Análisis
Carmen Sevilla, la fierecilla domada
Es muy posible que Carmen Sevilla no dominara los resortes que la convirtieron en un mito sexual a la española; su único objetivo debía consistir en protegerse de las alimañas que cercaban su belleza

Carmen Sevilla. / EFE
Nadie olvida el día en que descubrió el erotismo, aunque solo fuera como una posibilidad fuera del alcance de la mano. Carmen Sevilla, con el cuerpo remojado por la lluvia en La fierecilla domada que hoy no sería posible ni como título, marcó íntimamente a una generación boquiabierta. Es falso señalar que la belleza conduce al sexo, y además imposible de demostrar. Ocurre al revés, el impulso irracional irrefrenable orienta, en segunda instancia y en tercer plano, a prestar un mínimo de atención a las circunstancias que han ocasionado la convulsión espontánea. Por tanto, solo en la revisión te fijabas en que la actriz ahora fallecida era eminente y tremendamente bella.
Es muy posible que Carmen Sevilla no dominara los resortes que la convirtieron en un mito sexual a la española. Su único objetivo debía consistir en protegerse de las alimañas que cercaban su belleza.
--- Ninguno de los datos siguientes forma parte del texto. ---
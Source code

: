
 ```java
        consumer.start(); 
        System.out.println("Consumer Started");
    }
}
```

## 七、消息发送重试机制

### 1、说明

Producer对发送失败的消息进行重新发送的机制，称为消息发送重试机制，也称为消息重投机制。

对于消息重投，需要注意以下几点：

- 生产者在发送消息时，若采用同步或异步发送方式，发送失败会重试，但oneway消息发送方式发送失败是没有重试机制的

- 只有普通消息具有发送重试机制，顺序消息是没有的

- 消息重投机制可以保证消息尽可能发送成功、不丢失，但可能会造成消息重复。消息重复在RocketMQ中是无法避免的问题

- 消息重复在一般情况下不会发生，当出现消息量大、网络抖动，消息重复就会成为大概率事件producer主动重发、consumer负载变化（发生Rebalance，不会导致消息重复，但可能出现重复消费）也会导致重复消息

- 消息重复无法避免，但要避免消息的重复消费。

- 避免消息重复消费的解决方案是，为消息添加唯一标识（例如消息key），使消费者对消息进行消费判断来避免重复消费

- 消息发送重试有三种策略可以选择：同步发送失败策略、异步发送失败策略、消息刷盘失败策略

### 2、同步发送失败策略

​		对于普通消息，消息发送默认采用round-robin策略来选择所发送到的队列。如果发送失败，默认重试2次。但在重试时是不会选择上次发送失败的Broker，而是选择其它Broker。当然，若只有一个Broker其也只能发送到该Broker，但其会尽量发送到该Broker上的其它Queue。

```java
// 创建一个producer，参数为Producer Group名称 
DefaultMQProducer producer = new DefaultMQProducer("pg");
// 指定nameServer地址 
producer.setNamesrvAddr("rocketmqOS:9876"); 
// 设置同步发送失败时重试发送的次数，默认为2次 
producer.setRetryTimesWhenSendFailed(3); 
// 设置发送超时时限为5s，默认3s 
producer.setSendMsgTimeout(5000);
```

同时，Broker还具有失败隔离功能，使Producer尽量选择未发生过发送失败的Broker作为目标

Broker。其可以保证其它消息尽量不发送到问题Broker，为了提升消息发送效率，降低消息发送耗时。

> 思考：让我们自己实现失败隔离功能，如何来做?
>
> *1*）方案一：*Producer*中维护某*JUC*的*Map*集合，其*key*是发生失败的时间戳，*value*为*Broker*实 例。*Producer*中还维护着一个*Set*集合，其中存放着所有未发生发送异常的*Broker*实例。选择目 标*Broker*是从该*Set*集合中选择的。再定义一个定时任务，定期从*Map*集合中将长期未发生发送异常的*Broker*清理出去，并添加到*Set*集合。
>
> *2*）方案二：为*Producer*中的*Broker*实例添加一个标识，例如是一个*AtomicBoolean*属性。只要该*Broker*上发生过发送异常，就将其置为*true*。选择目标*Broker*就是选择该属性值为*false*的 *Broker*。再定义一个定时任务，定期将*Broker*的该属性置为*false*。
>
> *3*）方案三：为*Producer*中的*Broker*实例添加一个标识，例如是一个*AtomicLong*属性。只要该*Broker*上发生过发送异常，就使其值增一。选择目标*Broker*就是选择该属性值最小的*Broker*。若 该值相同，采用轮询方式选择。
Por tanto, es un milagro artístico que lograra transmitir su atractivo por encima de las corazas. Más adelante, y engarzada ya entre las mujeres estupendas de los albores del landismo, títulos como Un adulterio decente le exigían que fuera más cuerpo y menos idealización tardofranquista. Trabajaba sin saberlo para productores que querían transformar los suspiros de la audiencia en jadeos, con cierto éxito.
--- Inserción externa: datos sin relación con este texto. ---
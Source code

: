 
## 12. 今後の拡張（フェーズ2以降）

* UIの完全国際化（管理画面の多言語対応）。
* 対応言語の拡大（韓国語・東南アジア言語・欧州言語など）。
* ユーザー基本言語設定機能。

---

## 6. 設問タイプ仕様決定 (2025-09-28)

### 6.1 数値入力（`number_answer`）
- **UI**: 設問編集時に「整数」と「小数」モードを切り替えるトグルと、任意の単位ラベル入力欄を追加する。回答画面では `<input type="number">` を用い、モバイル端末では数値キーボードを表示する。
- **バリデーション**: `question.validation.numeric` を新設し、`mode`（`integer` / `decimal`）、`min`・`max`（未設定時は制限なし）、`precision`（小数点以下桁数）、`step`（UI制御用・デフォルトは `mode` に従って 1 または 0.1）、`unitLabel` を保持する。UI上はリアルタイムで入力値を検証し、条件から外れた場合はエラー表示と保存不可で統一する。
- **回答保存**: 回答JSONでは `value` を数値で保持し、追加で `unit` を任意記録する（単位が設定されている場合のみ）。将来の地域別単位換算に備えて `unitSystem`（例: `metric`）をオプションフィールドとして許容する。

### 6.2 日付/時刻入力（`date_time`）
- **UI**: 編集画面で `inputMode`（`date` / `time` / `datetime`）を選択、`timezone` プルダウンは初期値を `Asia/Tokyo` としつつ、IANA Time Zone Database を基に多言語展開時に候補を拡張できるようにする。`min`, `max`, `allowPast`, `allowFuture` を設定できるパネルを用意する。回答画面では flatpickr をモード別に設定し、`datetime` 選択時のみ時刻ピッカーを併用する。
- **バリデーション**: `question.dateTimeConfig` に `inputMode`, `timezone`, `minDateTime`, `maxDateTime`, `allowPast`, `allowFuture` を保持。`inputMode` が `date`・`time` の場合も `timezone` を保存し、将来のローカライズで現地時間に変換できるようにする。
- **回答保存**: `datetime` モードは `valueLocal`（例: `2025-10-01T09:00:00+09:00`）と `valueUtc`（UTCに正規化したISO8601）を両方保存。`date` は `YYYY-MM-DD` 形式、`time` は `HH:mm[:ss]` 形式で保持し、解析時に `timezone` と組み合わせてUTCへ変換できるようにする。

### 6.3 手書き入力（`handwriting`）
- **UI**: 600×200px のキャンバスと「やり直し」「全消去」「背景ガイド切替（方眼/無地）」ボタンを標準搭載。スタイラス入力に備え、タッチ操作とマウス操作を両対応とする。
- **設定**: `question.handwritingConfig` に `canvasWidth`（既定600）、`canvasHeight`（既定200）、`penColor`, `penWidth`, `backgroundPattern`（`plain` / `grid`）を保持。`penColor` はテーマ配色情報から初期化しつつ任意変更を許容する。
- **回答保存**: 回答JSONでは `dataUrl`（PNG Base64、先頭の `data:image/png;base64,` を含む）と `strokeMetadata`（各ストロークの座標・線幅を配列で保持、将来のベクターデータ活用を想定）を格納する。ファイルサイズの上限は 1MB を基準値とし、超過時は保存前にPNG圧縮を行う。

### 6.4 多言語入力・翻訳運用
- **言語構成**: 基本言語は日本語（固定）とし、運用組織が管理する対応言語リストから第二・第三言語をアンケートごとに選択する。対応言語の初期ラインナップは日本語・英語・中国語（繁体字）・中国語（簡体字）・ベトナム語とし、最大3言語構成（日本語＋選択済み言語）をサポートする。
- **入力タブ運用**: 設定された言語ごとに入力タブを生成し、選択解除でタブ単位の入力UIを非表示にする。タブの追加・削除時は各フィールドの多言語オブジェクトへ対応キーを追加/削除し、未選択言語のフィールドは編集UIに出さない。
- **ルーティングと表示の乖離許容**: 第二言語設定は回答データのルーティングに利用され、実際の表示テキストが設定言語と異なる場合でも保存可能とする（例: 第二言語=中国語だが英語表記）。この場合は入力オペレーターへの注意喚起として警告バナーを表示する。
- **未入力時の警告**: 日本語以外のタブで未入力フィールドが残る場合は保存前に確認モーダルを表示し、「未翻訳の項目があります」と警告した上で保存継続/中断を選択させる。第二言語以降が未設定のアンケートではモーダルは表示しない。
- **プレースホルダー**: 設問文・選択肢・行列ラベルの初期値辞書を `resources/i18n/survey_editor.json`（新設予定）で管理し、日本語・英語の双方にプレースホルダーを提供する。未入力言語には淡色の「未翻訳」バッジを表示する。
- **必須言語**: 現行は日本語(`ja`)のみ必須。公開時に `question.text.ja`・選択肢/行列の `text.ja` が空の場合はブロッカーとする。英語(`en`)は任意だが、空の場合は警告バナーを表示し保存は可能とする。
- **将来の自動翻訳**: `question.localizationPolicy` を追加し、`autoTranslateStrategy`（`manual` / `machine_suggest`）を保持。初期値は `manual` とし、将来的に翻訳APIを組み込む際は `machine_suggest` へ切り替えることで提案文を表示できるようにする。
No fueron Lazaga ni Ozores quienes predicaron que el cine consiste en una mujer bella ante la cámara y de la que todos se enamoran. Lo dijo Godard, que también hoy sería cancelado. Carmen Sevilla era demasiado ingenua para adquirir consciencia de las pasiones que desataba. Se retiró de pastora para reportajes de prensa rosa en que lloraba a Algueró, y una buena tarde se reconvirtió en la abuelita que llevaba a Cine debarrio a la población que hoy vota a Vox los domingos y fiestas de guardar. Carmen Sevilla es la prueba de que el pecado solo existe en quien castiga al pecador. Lo imperdonable no fue su desenvoltura, sino que en La fierecilla domada nos invitara a pensar que la vida tenía algo que ver con la naturalidad.